Nothing but the lines from the start of the entries through the line holding "Data-flow analysis performed" is to be repeated, exactly and with pictures excluded.

★ ★ ★ ★ ★ ★ ★

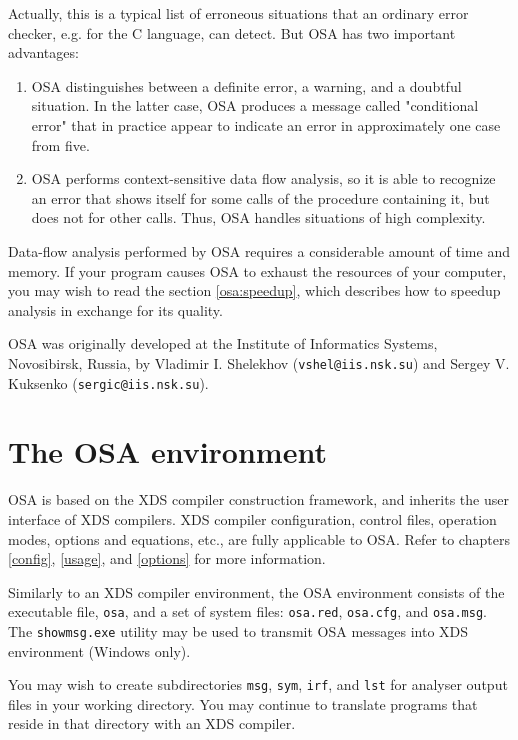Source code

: Actually, this is a typical list of erroneous situations that an ordinary
error checker, e.g. for the C language, can detect. But OSA has two
important advantages:
\begin{enumerate}
\item OSA distinguishes between a definite error, a warning, and a
      doubtful situation. In the latter case, OSA produces a message called 
      "conditional error" that in practice appear to indicate an error
      in approximately one case from five.

\item OSA performs context-sensitive data flow analysis, so it is able to
      recognize an error that shows itself for some calls of the 
      procedure containing it, but does not for other calls. 
      Thus, OSA handles situations of high complexity.
\end{enumerate}

Data-flow analysis performed by OSA requires a considerable amount of
time and memory. If your program causes OSA to exhaust the resources 
of your computer, you may wish to read the section \ref{osa:speedup}, which
describes how to speedup analysis in exchange for its quality.

OSA was originally developed at the Institute of Informatics Systems,
Novosibirsk, Russia, by Vladimir I. Shelekhov (\verb'vshel@iis.nsk.su') and
Sergey V. Kuksenko (\verb'sergic@iis.nsk.su').

\section{The OSA environment}
\label{osa:env}

OSA is based on the XDS compiler construction framework,
and inherits the user interface of XDS compilers.
XDS compiler configuration, control files, operation modes,
options and equations, etc., are fully applicable to OSA.
Refer to chapters \ref{config}, \ref{usage}, and \ref{options}
for more information.

Similarly to an XDS compiler environment, the OSA environment consists of
the executable file, {\tt osa\dotExe{}}, and a set of system files: 
\verb'osa.red', \verb'osa.cfg', and \verb'osa.msg'. The \verb'showmsg.exe' 
utility may be used to transmit OSA messages into XDS environment 
(Windows only).

You may wish to create subdirectories \verb'msg', \verb'sym', \verb'irf', 
and \verb'lst' for analyser output files in your working directory. 
You may continue to translate programs that reside in that directory 
with an XDS compiler.

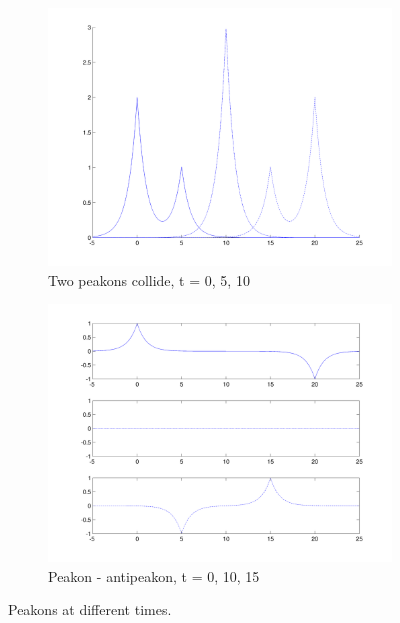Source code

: \begin{figure}[h]
\begin{subfigure}[b]{0.49\textwidth}
                \includegraphics[width=\textwidth]{gfx/peakonovertake}
                \caption{Two peakons collide, t = 0, 5, 10}
                \label{fig:peakonovertake}
        \end{subfigure}
        \begin{subfigure}[b]{0.49\textwidth}
                \includegraphics[width=\textwidth]{gfx/peakonantipeakon}
                \caption{Peakon - antipeakon, t = 0, 10, 15}
                \label{fig:peakonantipeakon}
        \end{subfigure}
        \caption{Peakons at different times.}
\end{figure}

★ ★ ★ ★ ★ ★ ★

Answer section:
Source code

: Actually, this is a typical list of erroneous situations that an ordinary
error checker, e.g. for the C language, can detect. But OSA has two
important advantages:
\begin{enumerate}
\item OSA distinguishes between a definite error, a warning, and a
      doubtful situation. In the latter case, OSA produces a message called 
      "conditional error" that in practice appear to indicate an error
      in approximately one case from five.

\item OSA performs context-sensitive data flow analysis, so it is able to
      recognize an error that shows itself for some calls of the 
      procedure containing it, but does not for other calls. 
      Thus, OSA handles situations of high complexity.
\end{enumerate}

Data-flow analysis performed by OSA requires a considerable amount of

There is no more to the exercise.